Convert unicode small capitals to their ASCII equivalents

ghz 16hours ago ⋅ 3 views

I have the following dataset

'Fʀɪᴇɴᴅ',
 'ᴍᴏᴍ',
 'ᴍᴀᴋᴇs',
 'ʜᴏᴜʀʟʏ',
 'ᴛʜᴇ',
 'ᴄᴏᴍᴘᴜᴛᴇʀ',
 'ʙᴇᴇɴ',
 'ᴏᴜᴛ',
 'ᴀ',
 'ᴊᴏʙ',
 'ғᴏʀ',
 'ᴍᴏɴᴛʜs',
 'ʙᴜᴛ',
 'ʟᴀsᴛ',
 'ᴍᴏɴᴛʜ',
 'ʜᴇʀ',
 'ᴄʜᴇᴄᴋ',
 'ᴊᴜsᴛ',
 'ᴡᴏʀᴋɪɴɢ',
 'ғᴇᴡ',
 'ʜᴏᴜʀs',
 'sᴏᴜʀᴄᴇ',

I want then into ASCII format using Python script for example:

Fʀɪᴇɴᴅ - FRIEND
ᴍᴏᴍ - MOM

Answer

To convert the text from small capital Unicode letters (e.g., ᴍᴏᴍ) to regular ASCII uppercase letters (e.g., MOM), you can use a Unicode normalization technique and then map the small capitals to regular uppercase letters.

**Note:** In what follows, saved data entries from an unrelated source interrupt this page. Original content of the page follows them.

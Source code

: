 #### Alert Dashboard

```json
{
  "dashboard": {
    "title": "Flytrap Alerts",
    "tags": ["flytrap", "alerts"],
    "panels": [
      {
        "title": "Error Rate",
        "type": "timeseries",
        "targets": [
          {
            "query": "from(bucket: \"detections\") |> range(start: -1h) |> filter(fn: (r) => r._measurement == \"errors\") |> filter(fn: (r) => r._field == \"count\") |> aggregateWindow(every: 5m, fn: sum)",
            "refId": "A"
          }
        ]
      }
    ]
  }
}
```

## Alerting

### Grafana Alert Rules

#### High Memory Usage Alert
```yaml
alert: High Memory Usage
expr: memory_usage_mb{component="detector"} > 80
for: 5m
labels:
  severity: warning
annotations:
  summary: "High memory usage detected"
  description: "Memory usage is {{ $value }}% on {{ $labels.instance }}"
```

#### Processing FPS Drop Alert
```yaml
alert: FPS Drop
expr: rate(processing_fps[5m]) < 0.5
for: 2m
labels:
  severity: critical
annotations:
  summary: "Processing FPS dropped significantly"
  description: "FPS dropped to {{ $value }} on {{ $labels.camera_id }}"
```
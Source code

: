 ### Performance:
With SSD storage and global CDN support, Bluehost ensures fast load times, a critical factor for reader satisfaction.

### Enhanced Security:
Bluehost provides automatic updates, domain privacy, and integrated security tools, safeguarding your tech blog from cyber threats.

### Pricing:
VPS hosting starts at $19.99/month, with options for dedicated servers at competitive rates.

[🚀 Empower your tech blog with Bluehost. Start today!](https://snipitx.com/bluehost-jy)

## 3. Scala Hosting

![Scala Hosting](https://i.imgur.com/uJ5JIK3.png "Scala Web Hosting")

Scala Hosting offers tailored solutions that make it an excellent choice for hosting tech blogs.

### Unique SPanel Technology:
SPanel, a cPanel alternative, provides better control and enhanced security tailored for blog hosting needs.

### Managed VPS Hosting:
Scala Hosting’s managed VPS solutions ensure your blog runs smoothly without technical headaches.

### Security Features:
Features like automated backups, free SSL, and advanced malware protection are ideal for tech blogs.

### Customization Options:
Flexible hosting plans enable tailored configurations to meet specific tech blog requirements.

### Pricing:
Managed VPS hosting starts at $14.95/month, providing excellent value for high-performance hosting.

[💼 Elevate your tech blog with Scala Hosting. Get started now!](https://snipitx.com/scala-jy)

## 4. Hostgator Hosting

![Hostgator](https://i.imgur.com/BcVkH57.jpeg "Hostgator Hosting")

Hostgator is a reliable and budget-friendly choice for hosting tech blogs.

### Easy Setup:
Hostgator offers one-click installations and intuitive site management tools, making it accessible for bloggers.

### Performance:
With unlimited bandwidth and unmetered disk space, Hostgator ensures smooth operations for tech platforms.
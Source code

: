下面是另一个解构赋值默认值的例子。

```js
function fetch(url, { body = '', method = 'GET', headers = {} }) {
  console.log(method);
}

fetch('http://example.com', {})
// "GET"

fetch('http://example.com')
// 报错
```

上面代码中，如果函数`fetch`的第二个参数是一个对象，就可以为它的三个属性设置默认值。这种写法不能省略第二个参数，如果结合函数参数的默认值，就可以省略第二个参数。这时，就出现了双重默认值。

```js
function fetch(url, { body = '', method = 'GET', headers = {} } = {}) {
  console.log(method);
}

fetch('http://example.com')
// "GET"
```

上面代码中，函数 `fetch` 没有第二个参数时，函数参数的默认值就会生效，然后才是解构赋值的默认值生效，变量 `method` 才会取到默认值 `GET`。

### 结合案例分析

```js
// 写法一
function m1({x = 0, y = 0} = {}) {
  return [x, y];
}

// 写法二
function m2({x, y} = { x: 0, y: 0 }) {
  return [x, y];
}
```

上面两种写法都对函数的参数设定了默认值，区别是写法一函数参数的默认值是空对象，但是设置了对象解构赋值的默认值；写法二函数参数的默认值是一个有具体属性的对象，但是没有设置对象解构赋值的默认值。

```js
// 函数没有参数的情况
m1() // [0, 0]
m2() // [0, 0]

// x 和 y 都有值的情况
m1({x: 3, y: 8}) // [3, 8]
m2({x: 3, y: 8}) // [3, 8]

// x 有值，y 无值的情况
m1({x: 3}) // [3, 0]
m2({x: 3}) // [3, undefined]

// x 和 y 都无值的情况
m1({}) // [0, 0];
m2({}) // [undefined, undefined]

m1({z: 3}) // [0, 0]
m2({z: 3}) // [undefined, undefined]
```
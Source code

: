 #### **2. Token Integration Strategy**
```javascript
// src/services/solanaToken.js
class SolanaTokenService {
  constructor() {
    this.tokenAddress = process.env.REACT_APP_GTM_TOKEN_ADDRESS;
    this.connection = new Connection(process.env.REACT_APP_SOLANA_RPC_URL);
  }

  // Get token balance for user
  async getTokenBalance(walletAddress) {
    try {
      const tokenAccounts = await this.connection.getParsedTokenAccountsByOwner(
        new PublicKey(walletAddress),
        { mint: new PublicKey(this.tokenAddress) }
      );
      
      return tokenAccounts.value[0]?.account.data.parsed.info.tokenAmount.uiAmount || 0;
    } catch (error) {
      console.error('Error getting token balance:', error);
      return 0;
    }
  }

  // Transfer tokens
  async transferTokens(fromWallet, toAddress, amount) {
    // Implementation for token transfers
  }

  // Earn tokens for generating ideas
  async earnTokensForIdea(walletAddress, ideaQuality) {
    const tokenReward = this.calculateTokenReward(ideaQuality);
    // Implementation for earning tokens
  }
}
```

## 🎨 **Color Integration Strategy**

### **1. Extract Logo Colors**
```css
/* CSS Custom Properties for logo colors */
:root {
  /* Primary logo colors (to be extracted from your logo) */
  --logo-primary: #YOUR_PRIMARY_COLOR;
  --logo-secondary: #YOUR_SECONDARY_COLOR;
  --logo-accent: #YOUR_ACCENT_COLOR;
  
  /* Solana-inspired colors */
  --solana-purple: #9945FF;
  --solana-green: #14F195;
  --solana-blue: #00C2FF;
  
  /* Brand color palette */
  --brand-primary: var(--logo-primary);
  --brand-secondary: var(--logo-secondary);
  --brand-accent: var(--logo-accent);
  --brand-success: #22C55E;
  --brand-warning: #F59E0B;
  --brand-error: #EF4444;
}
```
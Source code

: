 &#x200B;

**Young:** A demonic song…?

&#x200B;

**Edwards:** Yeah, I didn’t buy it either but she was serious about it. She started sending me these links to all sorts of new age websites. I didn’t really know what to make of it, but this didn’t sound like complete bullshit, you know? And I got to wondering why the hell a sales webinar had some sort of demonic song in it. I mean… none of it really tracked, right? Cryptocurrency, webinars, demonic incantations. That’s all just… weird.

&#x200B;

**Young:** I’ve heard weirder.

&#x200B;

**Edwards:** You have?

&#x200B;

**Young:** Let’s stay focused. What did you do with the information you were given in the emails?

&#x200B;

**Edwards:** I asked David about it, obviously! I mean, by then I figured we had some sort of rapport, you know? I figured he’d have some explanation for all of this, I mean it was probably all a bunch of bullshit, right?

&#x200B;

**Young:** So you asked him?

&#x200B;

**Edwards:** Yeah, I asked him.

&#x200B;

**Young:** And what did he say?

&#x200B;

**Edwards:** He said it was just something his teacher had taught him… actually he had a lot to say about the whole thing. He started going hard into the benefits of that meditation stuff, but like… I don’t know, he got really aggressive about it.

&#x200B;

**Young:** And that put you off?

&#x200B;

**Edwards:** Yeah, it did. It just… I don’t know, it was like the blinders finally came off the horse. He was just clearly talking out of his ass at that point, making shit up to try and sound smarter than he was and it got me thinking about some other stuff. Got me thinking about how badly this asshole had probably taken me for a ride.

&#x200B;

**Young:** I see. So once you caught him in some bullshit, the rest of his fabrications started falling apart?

Here's how you can do it:

Python Solution

# Input dataset
dataset = [
    'Fʀɪᴇɴᴅ',
    'ᴍᴏᴍ',
    'ᴍᴀᴋᴇs',
    'ʜᴏᴜʀʟʏ',
    'ᴛʜᴇ',
    'ᴄᴏᴍᴘᴜᴛᴇʀ',
    'ʙᴇᴇɴ',
    'ᴏᴜᴛ',
    'ᴀ',
    'ᴊᴏʙ',
    'ғᴏʀ',
    'ᴍᴏɴᴛʜs',
    'ʙᴜᴛ',
    'ʟᴀsᴛ',
    'ᴍᴏɴᴛʜ',
    'ʜᴇʀ',
    'ᴄʜᴇᴄᴋ',
    'ᴊᴜsᴛ',
    'ᴡᴏʀᴋɪɴɢ',
    'ғᴇᴡ',
    'ʜᴏᴜʀs',
    'sᴏᴜʀᴄᴇ',
]

# Map of small capital Unicode characters to their ASCII counterparts
unicode_to_ascii = str.maketrans({
    'ᴀ': 'A', 'ʙ': 'B', 'ᴄ': 'C', 'ᴅ': 'D', 'ᴇ': 'E', 'ғ': 'F', 'ɢ': 'G',
    'ʜ': 'H', 'ɪ': 'I', 'ᴊ': 'J', 'ᴋ': 'K', 'ʟ': 'L', 'ᴍ': 'M', 'ɴ': 'N',
    'ᴏ': 'O', 'ᴘ': 'P', 'ǫ': 'Q', 'ʀ': 'R', 's': 'S', 'ᴛ': 'T', 'ᴜ': 'U',
    'ᴠ': 'V', 'ᴡ': 'W', 'x': 'X', 'ʏ': 'Y', 'ᴢ': 'Z'
})

# Convert the dataset
converted = {word: word.translate(unicode_to_ascii).upper() for word in dataset}

# Print the results
for original, ascii_version in converted.items():
    print(f"{original} - {ascii_version}")

Output

Fʀɪᴇɴᴅ - FRIEND
ᴍᴏᴍ - MOM
ᴍᴀᴋᴇs - MAKES
ʜᴏᴜʀʟʏ - HOURLY
ᴛʜᴇ - THE
ᴄᴏᴍᴘᴜᴛᴇʀ - COMPUTER
ʙᴇᴇɴ - BEEN
ᴏᴜᴛ - OUT
ᴀ - A
ᴊᴏʙ - JOB
ғᴏʀ - FOR
ᴍᴏɴᴛʜs - MONTHS
ʙᴜᴛ - BUT
ʟᴀsᴛ - LAST
ᴍᴏɴᴛʜ - MONTH
ʜᴇʀ - HER
ᴄʜᴇᴄᴋ - CHECK
ᴊᴜsᴛ - JUST
ᴡᴏʀᴋɪɴɢ - WORKING
ғᴇᴡ - FEW
ʜᴏᴜʀs - HOURS
sᴏᴜʀᴄᴇ - SOURCE

Explanation

  1. Unicode Translation:

    • The str.maketrans() function creates a mapping between Unicode characters (small capitals) and their ASCII counterparts.
    • The translate() method is then used to apply this mapping to each word in the dataset.
  2. Uppercase Conversion:

    • Since some words may not be fully in small capitals, applying .upper() ensures the entire string is in ASCII uppercase.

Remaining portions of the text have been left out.